The Role of Fluid Shear and Metastatic Potential in Breast Cancer Cell Migration

Author:

Riehl Brandon D.1,Kim Eunju1,Lee Jeong Soon1,Duan Bin2,Yang Ruiguo3,Donahue Henry J.4,Lim Jung Yul5

Affiliation:

1. Department of Mechanical and Materials Engineering, University of Nebraska-Lincoln, Lincoln, NE 68588

2. Department of Mechanical and Materials Engineering, University of Nebraska-Lincoln, Lincoln, NE 68588; Mary and Dick Holland Regenerative Medicine Program, University of Nebraska Medical Center, Omaha, NE 68198; Division of Cardiology, Department of Internal Medicine, University of Nebraska Medical Center, Omaha, NE 68198

3. Department of Mechanical and Materials Engineering, University of Nebraska-Lincoln, Lincoln, NE 68588; Mary and Dick Holland Regenerative Medicine Program, University of Nebraska Medical Center, Omaha, NE 68198

4. Department of Biomedical Engineering, Virginia Commonwealth University, Richmond, VA 23284

5. Department of Mechanical and Materials Engineering, University of Nebraska-Lincoln, W317.3 Nebraska Hall Lincoln, NE 68588; Mary and Dick Holland Regenerative Medicine Program, University of Nebraska Medical Center, Omaha, NE 68198

Abstract

Abstract During the migration of cancer cells for metastasis, cancer cells can be exposed to fluid shear conditions. We examined two breast cancer cell lines, MDA-MB-468 (less metastatic) and MDA-MB-231 (more metastatic), and a benign MCF-10A epithelial cell line for their responsiveness in migration to fluid shear. We tested fluid shear at 15 dyne/cm2 that can be encountered during breast cancer cells traveling through blood vessels or metastasizing to mechanically active tissues such as bone. MCF-10A exhibited the least migration with a trend of migrating in the flow direction. Intriguingly, fluid shear played a potent role as a trigger for MDA-MB-231 cell migration, inducing directional migration along the flow with significantly increased displacement length and migration speed and decreased arrest coefficient relative to unflowed MDA-MB-231. In contrast, MDA-MB-468 cells were markedly less migratory than MDA-MB-231 cells, and responded very poorly to fluid shear. As a result, MDA-MB-468 cells did not exhibit noticeable difference in migration between static and flow conditions, as was distinct in root-mean-square (RMS) displacement—an ensemble average of all participating cells. These may suggest that the difference between more metastatic MDA-MB-231 and less metastatic MDA-MB-468 breast cancer cells could be at least partly involved with their differential responsiveness to fluid shear stimulatory cues.
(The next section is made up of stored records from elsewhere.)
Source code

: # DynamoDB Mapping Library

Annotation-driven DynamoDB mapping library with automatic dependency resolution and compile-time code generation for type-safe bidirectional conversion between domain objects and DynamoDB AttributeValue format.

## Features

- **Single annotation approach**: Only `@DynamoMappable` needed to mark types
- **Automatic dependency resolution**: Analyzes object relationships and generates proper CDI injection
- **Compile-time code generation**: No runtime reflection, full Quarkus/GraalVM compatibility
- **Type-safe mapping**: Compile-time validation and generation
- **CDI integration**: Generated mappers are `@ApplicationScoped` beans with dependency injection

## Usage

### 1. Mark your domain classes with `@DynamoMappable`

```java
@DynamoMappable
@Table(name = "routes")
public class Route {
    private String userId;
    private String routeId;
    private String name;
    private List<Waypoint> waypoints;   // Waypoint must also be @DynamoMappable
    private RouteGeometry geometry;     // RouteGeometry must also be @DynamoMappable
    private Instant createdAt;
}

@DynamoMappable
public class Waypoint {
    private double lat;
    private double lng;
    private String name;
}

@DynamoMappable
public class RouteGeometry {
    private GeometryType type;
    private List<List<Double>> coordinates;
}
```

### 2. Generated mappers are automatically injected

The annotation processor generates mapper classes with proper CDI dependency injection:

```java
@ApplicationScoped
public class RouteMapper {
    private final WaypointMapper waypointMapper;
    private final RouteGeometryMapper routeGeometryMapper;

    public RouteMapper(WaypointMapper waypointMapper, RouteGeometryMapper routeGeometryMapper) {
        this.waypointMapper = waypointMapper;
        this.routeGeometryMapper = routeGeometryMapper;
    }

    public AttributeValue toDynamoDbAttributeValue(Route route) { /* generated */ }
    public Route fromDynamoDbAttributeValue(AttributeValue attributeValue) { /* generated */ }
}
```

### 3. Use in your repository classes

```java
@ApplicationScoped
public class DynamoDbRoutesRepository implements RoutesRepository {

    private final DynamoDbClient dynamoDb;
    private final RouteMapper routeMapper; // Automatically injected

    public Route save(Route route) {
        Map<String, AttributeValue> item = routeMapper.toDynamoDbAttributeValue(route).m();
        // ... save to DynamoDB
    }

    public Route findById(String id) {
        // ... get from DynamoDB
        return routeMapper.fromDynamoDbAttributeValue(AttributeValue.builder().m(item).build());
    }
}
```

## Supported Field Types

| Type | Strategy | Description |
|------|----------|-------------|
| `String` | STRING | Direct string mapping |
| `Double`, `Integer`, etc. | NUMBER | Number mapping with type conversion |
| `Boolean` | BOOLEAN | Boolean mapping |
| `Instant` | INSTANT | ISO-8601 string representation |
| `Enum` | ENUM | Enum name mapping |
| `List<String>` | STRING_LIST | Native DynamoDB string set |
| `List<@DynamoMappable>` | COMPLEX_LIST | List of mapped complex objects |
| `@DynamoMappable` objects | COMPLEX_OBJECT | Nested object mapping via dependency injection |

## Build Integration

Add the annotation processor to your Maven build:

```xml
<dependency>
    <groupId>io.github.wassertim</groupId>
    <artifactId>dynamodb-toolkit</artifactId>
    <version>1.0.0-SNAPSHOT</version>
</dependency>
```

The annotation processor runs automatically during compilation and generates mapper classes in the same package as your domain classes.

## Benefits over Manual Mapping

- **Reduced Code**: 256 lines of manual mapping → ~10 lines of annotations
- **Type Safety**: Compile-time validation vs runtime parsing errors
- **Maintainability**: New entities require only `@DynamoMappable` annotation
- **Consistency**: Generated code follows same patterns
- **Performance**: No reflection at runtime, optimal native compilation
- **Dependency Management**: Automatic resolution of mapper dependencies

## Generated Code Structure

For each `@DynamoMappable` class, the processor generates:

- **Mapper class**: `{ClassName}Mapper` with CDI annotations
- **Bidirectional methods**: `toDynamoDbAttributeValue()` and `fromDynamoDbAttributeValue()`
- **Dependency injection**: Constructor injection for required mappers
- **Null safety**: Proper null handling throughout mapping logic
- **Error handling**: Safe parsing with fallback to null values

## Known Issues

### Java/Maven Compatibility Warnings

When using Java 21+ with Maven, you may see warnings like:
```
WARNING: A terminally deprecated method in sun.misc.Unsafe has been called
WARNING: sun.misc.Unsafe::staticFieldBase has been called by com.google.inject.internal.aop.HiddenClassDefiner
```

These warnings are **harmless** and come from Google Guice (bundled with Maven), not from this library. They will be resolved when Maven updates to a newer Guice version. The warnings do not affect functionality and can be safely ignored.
Our study provides new data in regard to potential crosstalk between fluid shear and metastatic potential in mediating breast cancer cell migration.

Funder

AHA Scientist Development Grant

Nebraska Collaborative Initiative

NIH/NIGMS Great Plains IDeA-CTR

NIH/NIGMS Nebraska Center for Integrated Biomolecular Communication

NIH/NIGMS Nebraska Center for Nanomedicine

NIH/NIGMS Nebraska Center for the Prevention of Obesity Diseases

NSF

Publisher

ASME International

Subject

Physiology (medical),Biomedical Engineering

Reference36 articles.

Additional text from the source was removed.